__Directions for this task__. An exact restatement is required. Cover only the lines of the records from the first through the line with "in stock trader |", and skip pictures.

Dataset entries:
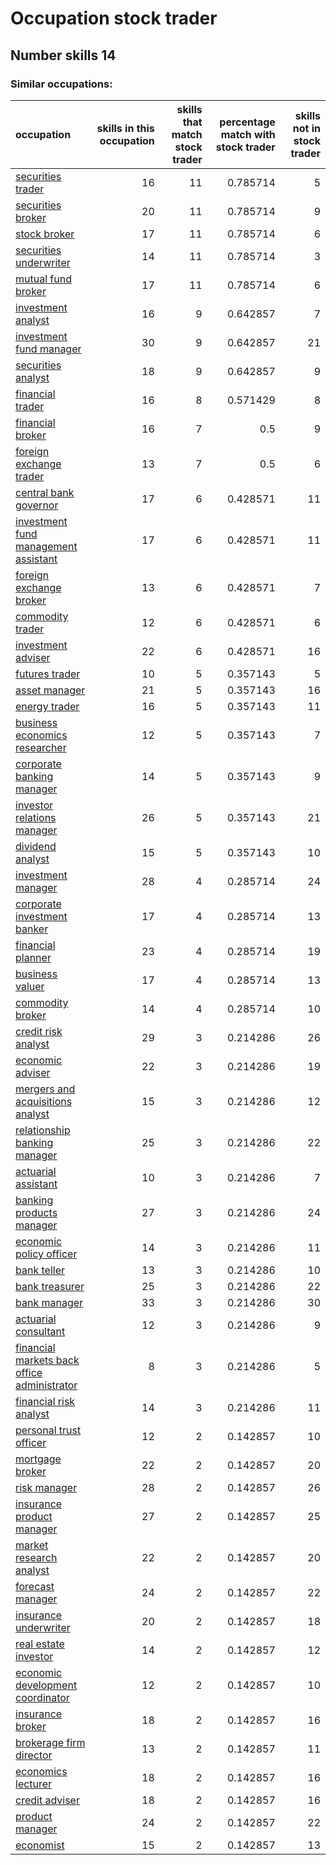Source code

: # Occupation stock trader
## Number skills 14
### Similar occupations:
| occupation                                                                                    |   skills in this occupation |   skills that match stock trader |   percentage match with stock trader |   skills not in stock trader |
|:----------------------------------------------------------------------------------------------|----------------------------:|---------------------------------:|-------------------------------------:|-----------------------------:|
| [securities trader](securities_trader.md)                                                     |                          16 |                               11 |                             0.785714 |                            5 |
| [securities broker](securities_broker.md)                                                     |                          20 |                               11 |                             0.785714 |                            9 |
| [stock broker](stock_broker.md)                                                               |                          17 |                               11 |                             0.785714 |                            6 |
| [securities underwriter](securities_underwriter.md)                                           |                          14 |                               11 |                             0.785714 |                            3 |
| [mutual fund broker](mutual_fund_broker.md)                                                   |                          17 |                               11 |                             0.785714 |                            6 |
| [investment analyst](investment_analyst.md)                                                   |                          16 |                                9 |                             0.642857 |                            7 |
| [investment fund manager](investment_fund_manager.md)                                         |                          30 |                                9 |                             0.642857 |                           21 |
| [securities analyst](securities_analyst.md)                                                   |                          18 |                                9 |                             0.642857 |                            9 |
| [financial trader](financial_trader.md)                                                       |                          16 |                                8 |                             0.571429 |                            8 |
| [financial broker](financial_broker.md)                                                       |                          16 |                                7 |                             0.5      |                            9 |
| [foreign exchange trader](foreign_exchange_trader.md)                                         |                          13 |                                7 |                             0.5      |                            6 |
| [central bank governor](central_bank_governor.md)                                             |                          17 |                                6 |                             0.428571 |                           11 |
| [investment fund management assistant](investment_fund_management_assistant.md)               |                          17 |                                6 |                             0.428571 |                           11 |
| [foreign exchange broker](foreign_exchange_broker.md)                                         |                          13 |                                6 |                             0.428571 |                            7 |
| [commodity trader](commodity_trader.md)                                                       |                          12 |                                6 |                             0.428571 |                            6 |
| [investment adviser](investment_adviser.md)                                                   |                          22 |                                6 |                             0.428571 |                           16 |
| [futures trader](futures_trader.md)                                                           |                          10 |                                5 |                             0.357143 |                            5 |
| [asset manager](asset_manager.md)                                                             |                          21 |                                5 |                             0.357143 |                           16 |
| [energy trader](energy_trader.md)                                                             |                          16 |                                5 |                             0.357143 |                           11 |
| [business economics researcher](business_economics_researcher.md)                             |                          12 |                                5 |                             0.357143 |                            7 |
| [corporate banking manager](corporate_banking_manager.md)                                     |                          14 |                                5 |                             0.357143 |                            9 |
| [investor relations manager](investor_relations_manager.md)                                   |                          26 |                                5 |                             0.357143 |                           21 |
| [dividend analyst](dividend_analyst.md)                                                       |                          15 |                                5 |                             0.357143 |                           10 |
| [investment manager](investment_manager.md)                                                   |                          28 |                                4 |                             0.285714 |                           24 |
| [corporate investment banker](corporate_investment_banker.md)                                 |                          17 |                                4 |                             0.285714 |                           13 |
| [financial planner](financial_planner.md)                                                     |                          23 |                                4 |                             0.285714 |                           19 |
| [business valuer](business_valuer.md)                                                         |                          17 |                                4 |                             0.285714 |                           13 |
| [commodity broker](commodity_broker.md)                                                       |                          14 |                                4 |                             0.285714 |                           10 |
| [credit risk analyst](credit_risk_analyst.md)                                                 |                          29 |                                3 |                             0.214286 |                           26 |
| [economic adviser](economic_adviser.md)                                                       |                          22 |                                3 |                             0.214286 |                           19 |
| [mergers and acquisitions analyst](mergers_and_acquisitions_analyst.md)                       |                          15 |                                3 |                             0.214286 |                           12 |
| [relationship banking manager](relationship_banking_manager.md)                               |                          25 |                                3 |                             0.214286 |                           22 |
| [actuarial assistant](actuarial_assistant.md)                                                 |                          10 |                                3 |                             0.214286 |                            7 |
| [banking products manager](banking_products_manager.md)                                       |                          27 |                                3 |                             0.214286 |                           24 |
| [economic policy officer](economic_policy_officer.md)                                         |                          14 |                                3 |                             0.214286 |                           11 |
| [bank teller](bank_teller.md)                                                                 |                          13 |                                3 |                             0.214286 |                           10 |
| [bank treasurer](bank_treasurer.md)                                                           |                          25 |                                3 |                             0.214286 |                           22 |
| [bank manager](bank_manager.md)                                                               |                          33 |                                3 |                             0.214286 |                           30 |
| [actuarial consultant](actuarial_consultant.md)                                               |                          12 |                                3 |                             0.214286 |                            9 |
| [financial markets back office administrator](financial_markets_back_office_administrator.md) |                           8 |                                3 |                             0.214286 |                            5 |
| [financial risk analyst](financial_risk_analyst.md)                                           |                          14 |                                3 |                             0.214286 |                           11 |
| [personal trust officer](personal_trust_officer.md)                                           |                          12 |                                2 |                             0.142857 |                           10 |
| [mortgage broker](mortgage_broker.md)                                                         |                          22 |                                2 |                             0.142857 |                           20 |
| [risk manager](risk_manager.md)                                                               |                          28 |                                2 |                             0.142857 |                           26 |
| [insurance product manager](insurance_product_manager.md)                                     |                          27 |                                2 |                             0.142857 |                           25 |
| [market research analyst](market_research_analyst.md)                                         |                          22 |                                2 |                             0.142857 |                           20 |
| [forecast manager](forecast_manager.md)                                                       |                          24 |                                2 |                             0.142857 |                           22 |
| [insurance underwriter](insurance_underwriter.md)                                             |                          20 |                                2 |                             0.142857 |                           18 |
| [real estate investor](real_estate_investor.md)                                               |                          14 |                                2 |                             0.142857 |                           12 |
| [economic development coordinator](economic_development_coordinator.md)                       |                          12 |                                2 |                             0.142857 |                           10 |
| [insurance broker](insurance_broker.md)                                                       |                          18 |                                2 |                             0.142857 |                           16 |
| [brokerage firm director](brokerage_firm_director.md)                                         |                          13 |                                2 |                             0.142857 |                           11 |
| [economics lecturer](economics_lecturer.md)                                                   |                          18 |                                2 |                             0.142857 |                           16 |
| [credit adviser](credit_adviser.md)                                                           |                          18 |                                2 |                             0.142857 |                           16 |
| [product manager](product_manager.md)                                                         |                          24 |                                2 |                             0.142857 |                           22 |
| [economist](economist.md)                                                                     |                          15 |                                2 |                             0.142857 |                           13 |
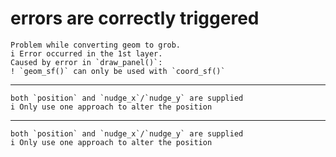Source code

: # errors are correctly triggered

    Problem while converting geom to grob.
    i Error occurred in the 1st layer.
    Caused by error in `draw_panel()`:
    ! `geom_sf()` can only be used with `coord_sf()`

---

    both `position` and `nudge_x`/`nudge_y` are supplied
    i Only use one approach to alter the position

---

    both `position` and `nudge_x`/`nudge_y` are supplied
    i Only use one approach to alter the position

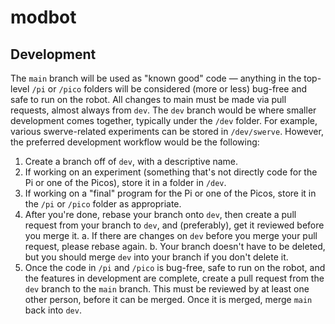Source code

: # modbot

## Development
The `main` branch will be used as "known good" code — anything in the top-level `/pi` or `/pico` folders will be considered (more or less) bug-free and safe to run on the robot. All changes to main must be made via pull requests, almost always from `dev`. The `dev` branch would be where smaller development comes together, typically under the `/dev` folder. For example, various swerve-related experiments can be stored in `/dev/swerve`. However, the preferred development workflow would be the following:
1. Create a branch off of `dev`, with a descriptive name.
2. If working on an experiment (something that's not directly code for the Pi or one of the Picos), store it in a folder in `/dev`.
3. If working on a "final" program for the Pi or one of the Picos, store it in the `/pi` or `/pico` folder as appropriate.
4. After you're done, rebase your branch onto `dev`, then create a pull request from your branch to `dev`, and (preferably), get it reviewed before you merge it.
  a. If there are changes on `dev` before you merge your pull request, please rebase again.
  b. Your branch doesn't have to be deleted, but you should merge `dev` into your branch if you don't delete it.
5. Once the code in `/pi` and `/pico` is bug-free, safe to run on the robot, and the features in development are complete, create a pull request from the `dev` branch to the `main` branch. This must be reviewed by at least one other person, before it can be merged. Once it is merged, merge `main` back into `dev`.
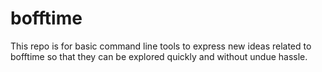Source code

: # bofftime
This repo is for basic command line tools to express new ideas related to bofftime so that they can be explored quickly and without undue hassle.
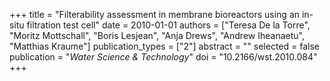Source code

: +++
title = "Filterability assessment in membrane bioreactors using an in-situ filtration test cell"
date = 2010-01-01
authors = ["Teresa De la Torre", "Moritz Mottschall", "Boris Lesjean", "Anja Drews", "Andrew Iheanaetu", "Matthias Kraume"]
publication_types = ["2"]
abstract = ""
selected = false
publication = "*Water Science & Technology*"
doi = "10.2166/wst.2010.084"
+++

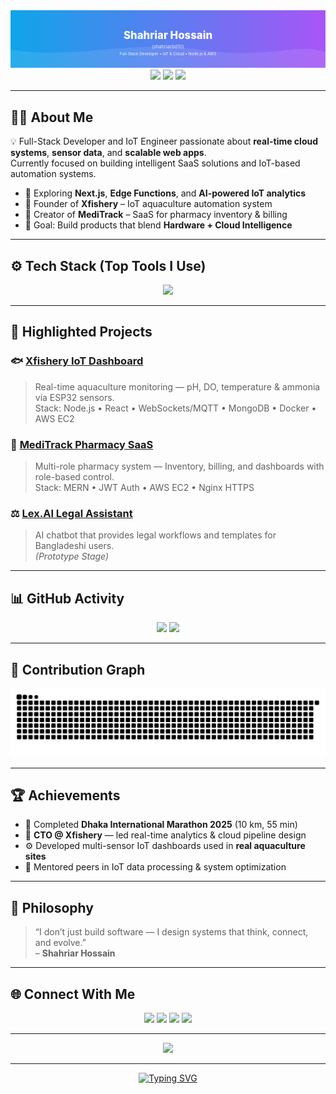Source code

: <!-- Profile README for shahriarbd10 -->
<!-- Designed for professional presentation with snake animation and clean stack -->

<div align="center">
  <svg viewBox="0 0 1200 220" xmlns="http://www.w3.org/2000/svg" role="img" aria-label="Shahriar Hossain (shahriarbd10) — Full-Stack Developer, IoT & Cloud" style="width:100%;height:auto;max-height:220px;">
    <defs>
      <linearGradient id="bgGrad" x1="0" x2="1" y1="0" y2="0">
        <stop stop-color="#0ea5e9" offset="0%"/>
        <stop stop-color="#a855f7" offset="100%"/>
      </linearGradient>
    </defs>
    <rect width="1200" height="220" fill="url(#bgGrad)"/>
    <path d="M0,150 C240,190 460,110 720,150 C980,190 1100,120 1200,160 L1200,220 L0,220 Z" fill="rgba(255,255,255,0.1)"/>
    <text x="50%" y="110" text-anchor="middle" fill="#fff" font-size="40" font-weight="800">Shahriar Hossain</text>
    <text x="50%" y="145" text-anchor="middle" fill="#e2e8f0" font-size="18">(shahriarbd10)</text>
    <text x="50%" y="172" text-anchor="middle" fill="#f9fafb" font-size="15">Full-Stack Developer • IoT & Cloud • Node.js & AWS</text>
  </svg>
</div>

<div align="center">
  <img src="https://img.shields.io/badge/Location-Dhaka%2C%20Bangladesh-0ea5e9?style=for-the-badge&logo=google-maps&logoColor=white"/>
  <a href="https://xfishery.com"><img src="https://img.shields.io/badge/Portfolio-xfishery.com-a855f7?style=for-the-badge&logo=google-chrome&logoColor=white"/></a>
  <a href="mailto:shahriarsgr@gmail.com"><img src="https://img.shields.io/badge/Email-Say%20Hi-ef4444?style=for-the-badge&logo=gmail&logoColor=white"/></a>
</div>

---

## 👨‍💻 About Me
💡 Full-Stack Developer and IoT Engineer passionate about **real-time cloud systems**, **sensor data**, and **scalable web apps**.  
Currently focused on building intelligent SaaS solutions and IoT-based automation systems.

- 🧠 Exploring **Next.js**, **Edge Functions**, and **AI-powered IoT analytics**  
- 🔭 Founder of **Xfishery** – IoT aquaculture automation system  
- 🧩 Creator of **MediTrack** – SaaS for pharmacy inventory & billing  
- 🎯 Goal: Build products that blend **Hardware + Cloud Intelligence**

---

## ⚙️ Tech Stack (Top Tools I Use)
<div align="center">
  <img src="https://skillicons.dev/icons?i=js,react,nodejs,express,mongodb,aws,docker,nginx,arduino,git,vscode" />
</div>

---

## 🚀 Highlighted Projects

### 🐟 [Xfishery IoT Dashboard](https://xfishery.com)
> Real-time aquaculture monitoring — pH, DO, temperature & ammonia via ESP32 sensors.  
> Stack: Node.js • React • WebSockets/MQTT • MongoDB • Docker • AWS EC2

### 💊 [MediTrack Pharmacy SaaS](https://meditrack-v1.vercel.app)
> Multi-role pharmacy system — Inventory, billing, and dashboards with role-based control.  
> Stack: MERN • JWT Auth • AWS EC2 • Nginx HTTPS

### ⚖️ [Lex.AI Legal Assistant](#)
> AI chatbot that provides legal workflows and templates for Bangladeshi users.  
> *(Prototype Stage)*

---

## 📊 GitHub Activity
<div align="center">
  <img src="https://github-readme-stats.vercel.app/api?username=shahriarbd10&show_icons=true&theme=radical&hide_border=true&border_radius=12" height="150" />
  <img src="https://github-readme-streak-stats.herokuapp.com/?user=shahriarbd10&theme=radical&hide_border=true&border_radius=12" height="150" />
</div>

---

## 🐍 Contribution Graph
<div align="center">
  <picture>
    <source media="(prefers-color-scheme: dark)" srcset="https://raw.githubusercontent.com/shahriarbd10/shahriarbd10/output/github-contribution-grid-snake-dark.svg" />
    <source media="(prefers-color-scheme: light)" srcset="https://raw.githubusercontent.com/shahriarbd10/shahriarbd10/output/github-contribution-grid-snake.svg" />
    <img alt="snake animation" src="https://raw.githubusercontent.com/shahriarbd10/shahriarbd10/output/github-contribution-grid-snake.svg" />
  </picture>
</div>

---

## 🏆 Achievements
- 🥇 Completed **Dhaka International Marathon 2025** (10 km, 55 min)  
- 💼 **CTO @ Xfishery** — led real-time analytics & cloud pipeline design  
- ⚙️ Developed multi-sensor IoT dashboards used in **real aquaculture sites**  
- 🧠 Mentored peers in IoT data processing & system optimization  

---

## 🎯 Philosophy
> “I don’t just build software — I design systems that think, connect, and evolve.”  
> – **Shahriar Hossain**

---

## 🌐 Connect With Me
<div align="center">
  <a href="mailto:shahriarsgr@gmail.com"><img src="https://img.shields.io/badge/Email-ef4444?style=for-the-badge&logo=gmail&logoColor=white"/></a>
  <a href="https://linkedin.com/in/shahriarhossain"><img src="https://img.shields.io/badge/LinkedIn-0A66C2?style=for-the-badge&logo=linkedin&logoColor=white"/></a>
  <a href="https://github.com/shahriarbd10"><img src="https://img.shields.io/badge/GitHub-181717?style=for-the-badge&logo=github&logoColor=white"/></a>
  <a href="https://xfishery.com"><img src="https://img.shields.io/badge/Portfolio-0ea5e9?style=for-the-badge&logo=google-chrome&logoColor=white"/></a>
</div>

---

<div align="center">
  <img src="https://komarev.com/ghpvc/?username=shahriarbd10&label=Profile%20Views&style=for-the-badge&color=0ea5e9"/>
</div>

---

<div align="center">

[![Typing SVG](https://readme-typing-svg.herokuapp.com?font=Inter&size=20&duration=3000&pause=800&color=A855F7&center=true&vCenter=true&width=600&lines=Building+IoT+and+Full-Stack+Solutions;Exploring+Cloud+Automation;Turning+Data+into+Impact)](https://github.com/shahriarbd10)

</div>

__Solved problem__.
Source code

: # Occupation stock trader
## Number skills 14
### Similar occupations:
| occupation                                                                                    |   skills in this occupation |   skills that match stock trader |   percentage match with stock trader |   skills not in stock trader |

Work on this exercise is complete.